All over the workplace people in middle management are suppressing little bits of truth here and there, hiding bits and pieces of information, covering up negative financial data, denying failures and launching propaganda campaigns to deny the existence of crises and disasters for which they are mainly responsible.
These management lies are less like the 'BRL' (bum response lie) than they are akin to the bum owner lies and are built on a strong self-efficacy bias which makes for cover-ups of our failings so that others don't see them . . . or if they do, cannot mention them . . . and telling and retelling ourselves that the camouflage is working even if the 'obviously distorted' mirrors we occasionally glance into suggest otherwise.
We are thus quick to embrace the sycophancy of our loved ones and subordinates who tell us what they know we must hear and on we go, awobble perhaps, but defiantly in denial.
The most pervasive and damaging lies doing the rounds at work, though, are not necessarily these whoppers put about by the powers that be but those told by subordinates to their managers concerning their management behaviours.
These UFLs (upward feedback lies) give people with power an inaccurately positive picture of the effects of their actions and distort their perceptions as to what they're doing right.
They don't do wrong, or so their staff tell them.
One of the most potent explanations for this truth re-engineering for bosses can be found in ingratiation theory. This well-known phenomenon will ring bells for anyone ambitious enough ever to have tried to hold onto a position/partner higher up the status chain than them.
The theory posits that lower-status people exaggerate their praise of higher-status people and engage in substantially more 'politeness strategies' with them than they do with those they hold in similar esteem but who enjoy a lower status.
Ingratiation theory makes a mockery of upward feedback, apparently one of the keys to effective organisational functioning and efficient decision making at work today.
There is an unrelenting call for upward feedback to be brought into board room and branch office so that management levels benefit from other people's perspectives. AT&T, GE and Bank of America have pioneered it within 360 feedback systems and decision models insist that better decisions come from a range of views, openly and frequently expressed in banter-like exchanges.

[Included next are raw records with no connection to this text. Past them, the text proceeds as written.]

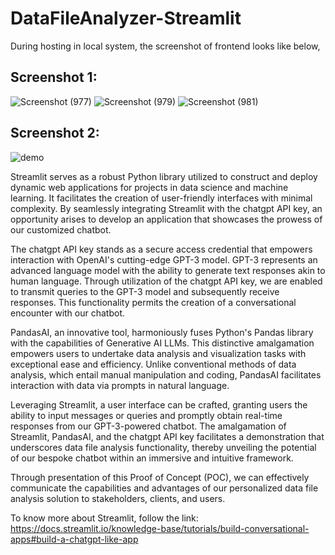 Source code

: # DataFileAnalyzer-Streamlit

During hosting in local system, the screenshot of frontend looks like below, 


## Screenshot 1:
![Screenshot (977)](https://github.com/acfilok96/DataFileAnalyzer-Streamlit/assets/88615645/601913dd-57ad-4362-9546-f4b64d1783f8)
![Screenshot (979)](https://github.com/acfilok96/DataFileAnalyzer-Streamlit/assets/88615645/23f1ca08-8ebe-40e1-9ee7-9e97740fca28)
![Screenshot (981)](https://github.com/acfilok96/DataFileAnalyzer-Streamlit/assets/88615645/114b4693-5a08-4135-a834-51586ab2763a)

## Screenshot 2:
![demo](https://github.com/acfilok96/DataFileAnalyzer-OpenAI-PandasAI-Streamlit/assets/88615645/0d3f63c7-04e8-4506-b055-0b43a6062e16)


Streamlit serves as a robust Python library utilized to construct and deploy dynamic web applications for projects in data science and machine learning. It facilitates the creation of user-friendly interfaces with minimal complexity. By seamlessly integrating Streamlit with the chatgpt API key, an opportunity arises to develop an application that showcases the prowess of our customized chatbot.

The chatgpt API key stands as a secure access credential that empowers interaction with OpenAI's cutting-edge GPT-3 model. GPT-3 represents an advanced language model with the ability to generate text responses akin to human language. Through utilization of the chatgpt API key, we are enabled to transmit queries to the GPT-3 model and subsequently receive responses. This functionality permits the creation of a conversational encounter with our chatbot.

PandasAI, an innovative tool, harmoniously fuses Python's Pandas library with the capabilities of Generative AI LLMs. This distinctive amalgamation empowers users to undertake data analysis and visualization tasks with exceptional ease and efficiency. Unlike conventional methods of data analysis, which entail manual manipulation and coding, PandasAI facilitates interaction with data via prompts in natural language.

Leveraging Streamlit, a user interface can be crafted, granting users the ability to input messages or queries and promptly obtain real-time responses from our GPT-3-powered chatbot. The amalgamation of Streamlit, PandasAI, and the chatgpt API key facilitates a demonstration that underscores data file analysis functionality, thereby unveiling the potential of our bespoke chatbot within an immersive and intuitive framework.

Through presentation of this Proof of Concept (POC), we can effectively communicate the capabilities and advantages of our personalized data file analysis solution to stakeholders, clients, and users.

To know more about Streamlit, follow the link: https://docs.streamlit.io/knowledge-base/tutorials/build-conversational-apps#build-a-chatgpt-like-app
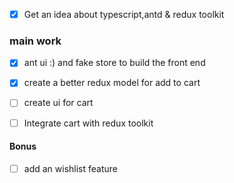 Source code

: - [x] Get an idea about  typescript,antd & redux toolkit


### main work
- [x] ant ui :) and fake store to build the front end
- [x] create a better redux model for add to cart
- [ ] create ui for cart
- [ ] Integrate cart with redux toolkit


#### Bonus
- [ ]  add an wishlist feature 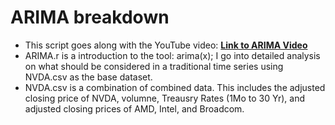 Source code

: # ARIMA breakdown
- This script goes along with the YouTube video: [**Link to ARIMA Video**](https://www.youtube.com/watch?v=Jga7EJQybS8&t=162s)
- ARIMA.r is a introduction to the tool: arima(x); I go into detailed analysis on what should be considered in a traditional time series using NVDA.csv as the base dataset.
- NVDA.csv is a combination of combined data. This includes the adjusted closing price of NVDA, volumne, Treausry Rates (1Mo to 30 Yr), and adjusted closing prices of AMD, Intel, and Broadcom. 
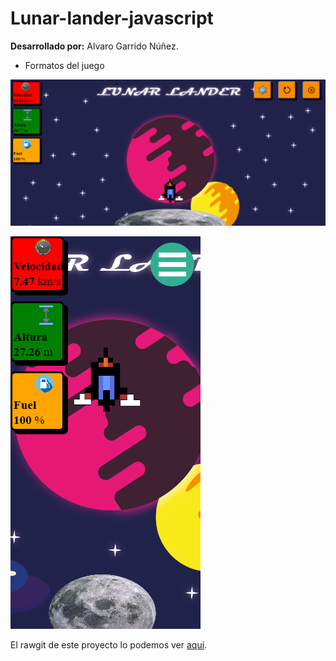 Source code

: # Lunar-lander-javascript

__Desarrollado por:__ Alvaro Garrido Núñez.

* Formatos del juego

![Version PC](https://github.com/Soontrax/Lunar-lander-javascript/blob/master/img/Lunar-Lander-pc.png)

![Version Móvil](https://github.com/Soontrax/Lunar-lander-javascript/blob/master/img/Lunar-Lander-mobile.png)

El rawgit de este proyecto lo podemos ver [aquí](https://rawgit.com/Soontrax/Lunar-lander-javascript/master/inicio.html).

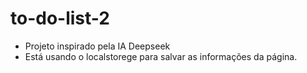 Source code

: # to-do-list-2
- Projeto inspirado pela IA Deepseek
- Está usando o localstorege para salvar as informações da página.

But many studies have found that upward feedback is non-existent, and despite what the appraisal handbook may say, it is in fact not encouraged by most managers.
Where it exists at all, it is inaccurately positive due to the ingratiation impulse; managers are more aware of the positives they receive than the negatives and seem to filter out any expression of discontent among their staff so as to feed their self-efficacy bias.
Studies carried out and reported in the Journal of Management Development (2007) found in an experiment with 45 managers and 308 staff that managers had no insight into the impact of their behaviour, that there was only very slight improvement in behaviour after substantial subordinate criticism and a resultant reduction in their self-perceptions went unmatched by a simultaneous change in behaviour.
ASK PATRICIA. . .
QAs a HR manager, how should I set up an upward feedback system?
A While managers might have open-door policies, it appears their minds are not always so ajar, at least to any criticism, and so the only real evaluation the organisation may have to performance issues at that level may be arbitrary.
For the system to work, you have to ensure staff know how to give constructive feedback. It is recorded systematically and signed off, when given. Evidence of the behaviour should be cited when feedback is given. Managers should be trained in seeing other perspectives. Managers should be trained in action planning. Senior management should monitor the action plans and ensure issues are prioritised and discussed at team/department meetings.
Only when action planning is embedded will upward feedback work as a system, rather than mere revenge or simple sulking by staff or denial by managers.